Главка открывается двумя песнями о крепостном праве. В «Веселой», с ее ироническим названием и рефреном «Славно жить народу / На Руси святой!», с такой же четкостью, как и в монологе Якима Нагого, названы виновники горькой доли мужика: помещик, чиновник, царь. Последнюю мужицкую коровенку «для приплоду» увели на барский двор, Катерина — старшая дочь и надежда матери — в дворне; с земским судом не шути — оберет догола; а сыновей, «опору милую стареющих отцов» (Пушкин), ждет царская служба. На такую четкость социального мышления не всегда еще способен мужик, особенно темный вахлак. Не случайно поэтому указывается, что песня эта «не народная», т. е. сложенная не самими мужиками. Ее спел вахлакам Гриша Добросклонов. Вахлацкая же неразвитость проявилась в том, что, не поняв глубокой иронии, вахлаки ее не в шутку называют веселой. «Барщинная» и последующие рассказы вахлаков и крестьян соседних волостей раскрывают весь ужас той многовековой системы эксплуатации и надругательства, которая духовно калечила людей, рождала приниженность и безответность:

В лицо позабывали мы

Друг дружку, в землю глядючи,

Мы потеряли речь.

Начатый в I части поэмы суд народный над помещиками становится более широким, гласным, мирским, ибо весь собравшийся со всех дорог на «пир» народ задумывается над тем, что заставило странников промерить полцарства. Но прежде, чем предоставить слово богомолу Ионушке для рассказа о разбойнике Кудеяре и пане Глуховском, его берет сам автор и, затормозив разгоревшийся вахлацкий спор, пространно рассказывает о «странниках и богомольцах». Может возникнуть вопрос: какое отношение имеет разговор о «странниках и богомольцах» к тем острым вопросам, которые обсуждаются на крестьянском «пире»-сходке?

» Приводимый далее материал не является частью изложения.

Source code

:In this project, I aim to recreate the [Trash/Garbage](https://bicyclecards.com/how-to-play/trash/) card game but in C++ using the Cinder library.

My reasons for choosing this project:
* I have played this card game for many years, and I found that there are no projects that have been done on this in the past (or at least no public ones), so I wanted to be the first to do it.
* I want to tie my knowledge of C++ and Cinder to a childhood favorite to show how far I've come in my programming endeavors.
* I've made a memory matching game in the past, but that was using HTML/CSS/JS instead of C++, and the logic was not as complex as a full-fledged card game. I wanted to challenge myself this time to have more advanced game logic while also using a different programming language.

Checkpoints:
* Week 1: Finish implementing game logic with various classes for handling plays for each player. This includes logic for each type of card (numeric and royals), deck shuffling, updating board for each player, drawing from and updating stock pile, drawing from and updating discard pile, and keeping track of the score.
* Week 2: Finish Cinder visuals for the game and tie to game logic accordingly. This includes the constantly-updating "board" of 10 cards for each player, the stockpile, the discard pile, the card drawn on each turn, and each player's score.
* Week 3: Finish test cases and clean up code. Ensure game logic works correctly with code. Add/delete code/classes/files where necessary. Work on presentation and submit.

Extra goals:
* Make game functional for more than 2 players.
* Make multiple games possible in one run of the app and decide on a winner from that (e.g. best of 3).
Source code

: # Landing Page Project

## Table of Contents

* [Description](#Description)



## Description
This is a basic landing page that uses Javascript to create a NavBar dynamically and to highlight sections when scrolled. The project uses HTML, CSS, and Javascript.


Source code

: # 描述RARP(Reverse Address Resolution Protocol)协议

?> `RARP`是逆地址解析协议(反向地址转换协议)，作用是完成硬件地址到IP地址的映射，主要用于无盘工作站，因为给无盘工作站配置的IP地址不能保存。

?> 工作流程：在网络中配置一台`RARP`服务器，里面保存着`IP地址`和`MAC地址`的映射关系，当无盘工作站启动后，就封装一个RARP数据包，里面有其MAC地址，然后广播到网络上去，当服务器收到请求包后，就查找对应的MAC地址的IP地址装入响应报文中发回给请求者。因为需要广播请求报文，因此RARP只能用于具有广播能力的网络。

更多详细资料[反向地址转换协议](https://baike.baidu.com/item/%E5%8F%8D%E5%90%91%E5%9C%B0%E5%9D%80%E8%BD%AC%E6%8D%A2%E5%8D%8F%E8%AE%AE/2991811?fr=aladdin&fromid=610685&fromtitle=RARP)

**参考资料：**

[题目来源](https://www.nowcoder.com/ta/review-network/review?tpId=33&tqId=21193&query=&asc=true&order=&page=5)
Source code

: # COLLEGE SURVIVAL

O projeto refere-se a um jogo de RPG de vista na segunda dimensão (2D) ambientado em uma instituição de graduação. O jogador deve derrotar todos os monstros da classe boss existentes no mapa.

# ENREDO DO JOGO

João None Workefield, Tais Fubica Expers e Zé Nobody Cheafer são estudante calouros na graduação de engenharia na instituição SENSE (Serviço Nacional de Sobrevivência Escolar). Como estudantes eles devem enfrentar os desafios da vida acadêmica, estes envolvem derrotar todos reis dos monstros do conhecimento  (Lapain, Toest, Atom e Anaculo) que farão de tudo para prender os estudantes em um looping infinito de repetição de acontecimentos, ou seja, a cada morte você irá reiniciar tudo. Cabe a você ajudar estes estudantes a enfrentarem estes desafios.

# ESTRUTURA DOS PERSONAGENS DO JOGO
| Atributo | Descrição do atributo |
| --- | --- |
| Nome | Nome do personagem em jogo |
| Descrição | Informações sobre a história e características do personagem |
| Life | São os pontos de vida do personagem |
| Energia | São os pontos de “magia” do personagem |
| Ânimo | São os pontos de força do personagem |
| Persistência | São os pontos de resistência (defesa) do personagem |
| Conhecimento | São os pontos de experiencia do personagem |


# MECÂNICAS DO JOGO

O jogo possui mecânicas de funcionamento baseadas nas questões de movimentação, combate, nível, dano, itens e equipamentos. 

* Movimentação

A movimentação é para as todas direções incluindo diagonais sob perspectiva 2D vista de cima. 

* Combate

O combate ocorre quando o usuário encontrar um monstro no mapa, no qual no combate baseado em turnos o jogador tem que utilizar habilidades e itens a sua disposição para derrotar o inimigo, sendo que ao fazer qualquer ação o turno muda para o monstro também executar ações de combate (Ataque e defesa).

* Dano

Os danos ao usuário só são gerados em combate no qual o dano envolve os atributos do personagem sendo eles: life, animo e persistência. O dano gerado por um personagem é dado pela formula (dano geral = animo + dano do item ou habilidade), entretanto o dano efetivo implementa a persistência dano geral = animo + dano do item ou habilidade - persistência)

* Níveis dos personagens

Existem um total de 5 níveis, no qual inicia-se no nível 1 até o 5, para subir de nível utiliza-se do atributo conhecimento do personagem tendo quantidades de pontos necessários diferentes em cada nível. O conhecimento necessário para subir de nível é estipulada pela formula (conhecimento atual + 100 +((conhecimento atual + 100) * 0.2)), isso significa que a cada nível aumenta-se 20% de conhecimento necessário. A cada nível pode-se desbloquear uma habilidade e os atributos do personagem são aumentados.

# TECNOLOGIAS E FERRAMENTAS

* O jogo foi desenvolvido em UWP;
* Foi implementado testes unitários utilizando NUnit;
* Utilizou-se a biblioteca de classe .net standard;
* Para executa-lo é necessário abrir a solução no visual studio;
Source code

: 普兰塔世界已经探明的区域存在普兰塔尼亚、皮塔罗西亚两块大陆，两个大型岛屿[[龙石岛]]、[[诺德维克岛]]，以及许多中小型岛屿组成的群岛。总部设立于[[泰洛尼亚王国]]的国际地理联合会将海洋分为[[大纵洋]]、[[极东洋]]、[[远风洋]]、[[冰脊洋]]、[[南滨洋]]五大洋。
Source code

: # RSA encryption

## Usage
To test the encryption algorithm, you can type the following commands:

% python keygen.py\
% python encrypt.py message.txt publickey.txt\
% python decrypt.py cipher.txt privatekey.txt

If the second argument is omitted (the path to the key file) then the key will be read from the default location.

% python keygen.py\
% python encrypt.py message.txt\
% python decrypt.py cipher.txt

Некрасов как вдумчивый исследователь народной жизни стремился учесть все факторы, влияющие на формирование народного сознания. Среди них немаловажная роль принадлежала рассказам, беседам, проповедям всевозможных «божьих людей», богомольцев и странников, проходящих через деревни. Среди этого «бездомного, безродного» странствующего люда, который кормился за счет крестьянского горба, встречались воровки и аферисты, лжецы и подхалимы, карьеристы и развратники, спекулирующие на религиозном чувстве и доверчивости крестьян. Но поэт обращает внимание читателя и на другую, «лицевую» сторону так называемого странничества. Странники оказываются, по Некрасову, для оседлых крестьян источником сведений о мире. Своими рассказами они касаются самых сокровенных струн крестьянской души. (Вспомним, как слушает, в изображении Некрасова, крестьянская семья «быль афонскую»!) Среди этого бродячего люда нередки люди высочайшей нравственности, подвижничество которых носит не формальный (юродивый Фомушка), а гуманно-действенный характер (Ефросиньюшка, посадская вдова). К тому же типу «святых», безупречно нравственных людей принадлежит и Иона Ляпушкин, которому автор поручит рассказ о Кудеяре-разбойнике.

«Древняя быль» должна решить вопрос спора: грешней всех оказываются помещики («Велик дворянский грех!»), а святей всех — мститель за народные страдания. Мысль о святости дела борьбы с насильниками и угнетателями утверждается и особенностями личности рассказчика, и церковно-религиозным колоритом повествования. 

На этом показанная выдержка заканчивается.